I just remembered one cluster of thoughts I had as I neared the Lake Street Bridge, heading south. Listening to Agatha Christie talk about Poirot and his eagle eyes (or hawk eyes or some sort of extremely observant bird eyes), I started thinking about how much these old sleuths rely on reason and vision. Then I remembered the show “Lie to Me” and how the detectives used almost imperceptible visual cues (or tells) to determine when a suspect was lying. What if you can’t see very well? What about other ways to sense what is happening–like hearing.
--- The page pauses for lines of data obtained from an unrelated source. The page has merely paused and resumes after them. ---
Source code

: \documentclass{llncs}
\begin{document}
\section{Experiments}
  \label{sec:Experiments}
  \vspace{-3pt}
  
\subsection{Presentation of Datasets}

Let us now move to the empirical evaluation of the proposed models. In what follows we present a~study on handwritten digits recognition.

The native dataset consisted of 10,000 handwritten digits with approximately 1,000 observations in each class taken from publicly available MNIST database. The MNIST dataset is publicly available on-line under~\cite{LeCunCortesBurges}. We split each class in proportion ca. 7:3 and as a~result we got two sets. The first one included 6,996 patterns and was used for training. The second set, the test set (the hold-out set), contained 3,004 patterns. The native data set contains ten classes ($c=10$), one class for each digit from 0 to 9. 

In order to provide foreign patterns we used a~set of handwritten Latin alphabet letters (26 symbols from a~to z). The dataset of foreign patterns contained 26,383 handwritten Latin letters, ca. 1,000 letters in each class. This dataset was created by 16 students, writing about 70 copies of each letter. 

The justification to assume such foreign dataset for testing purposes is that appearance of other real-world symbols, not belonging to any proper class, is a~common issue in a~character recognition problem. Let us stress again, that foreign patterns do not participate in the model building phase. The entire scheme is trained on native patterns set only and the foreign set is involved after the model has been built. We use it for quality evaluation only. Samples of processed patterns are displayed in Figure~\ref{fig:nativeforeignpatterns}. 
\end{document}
I remember reading a brief article earlier this year about how people are more emphatic when talking to a person on the phone (not seeing but only hearing them) than on FaceTime–something about being able to focus on the pauses in their voice, etc. Are there famous literary sleuths who are blind (or who don’t use vision but other senses)? I googled it and so far I found this: Mourning the Little Dead. Also found this helpful link: Disabled Isn’t Unable

How to Get There
BY PHILIP LEVINE

Turn left off Henry onto Middagh Street
     to see our famous firehouse, home
          of Engine 205 and

Hook & Ladder 118 and home also to
     the mythic painting “Fire under
          the Bridge” decorating

the corrugated sliding door. The painting
     depicts a giant American flag
          wrinkled by wind   

and dwarfing the famous Brooklyn Bridge
     as it stretches as best it can
          to get a purchase

on Manhattan. In the distance a few dismal
     towers and beyond the towers
          still another river.
          
A little deal table holds a tiny American
     flag—like the one Foreman held
          as he bowed to

receive gold at the ’68 Olympics in Mexico
     City—; this actual flag is rooted in
          a can of hothouse

roses going brown at the edges and beginning
     to shed. There’s a metal collection
          box bearing the

names of those lost during the recent burnings.
     Should you stop to shake the box—
          which is none

of your business—you’ll hear only a whisper.
     Perhaps the donations are all
          hush money,

ones, fives, tens, twenties, or more likely
     there are IOUs and the heart
          of Brooklyn

has gone cold from so much asking.
     Down the block and across
          the street, a man

sleeps on the sidewalk, an ordinary
     man, somehow utterly spent,
          he sleeps through

all the usual sounds of a Brooklyn noon.
     Beside him a dog, a terrier,
          its muzzle resting

on crossed paws, its brown eyes wide
     and intelligent. Between man
          and dog sits

a take-out coffee cup meant to receive,
     next to it a picture of Jesus—
          actually
    
a digital, color photograph of the Lord
     in his prime, robed and
          though bearded
    
impossibly young and athletic, and—
     as always—alone. “Give
          what you can,”  

says a hand-lettered cardboard sign
     to all who pass. If you stand
          there long enough

without giving or receiving the shabby,
     little terrier will close his eyes.
          If you stand

there long enough the air will thicken
     with dusk and dust and exhaust
          and finally with

a starless dark. The day will become something
     it’s never been before, something for
          which I have no name.

I picked this poem because I’m thinking about my running route project and creative ways of describing place. Love the line, “dusk and dust and exhaust” and the mention of hush money and the description of Jesus, in his prime, young and athletic. I’ve been working on a haibun that includes a framed image of Jesus, found in the gorge. I think I’ll add some more detail to my description.

may 7/RUN

4 miles
one way to lake nokomis
61 degrees
28% humidity!

Wow. Nice weather. Loved being outside on this sunny, warm, just a slight breeze day. In certain moments, the run felt great. But only in moments. This week, the runs are much harder.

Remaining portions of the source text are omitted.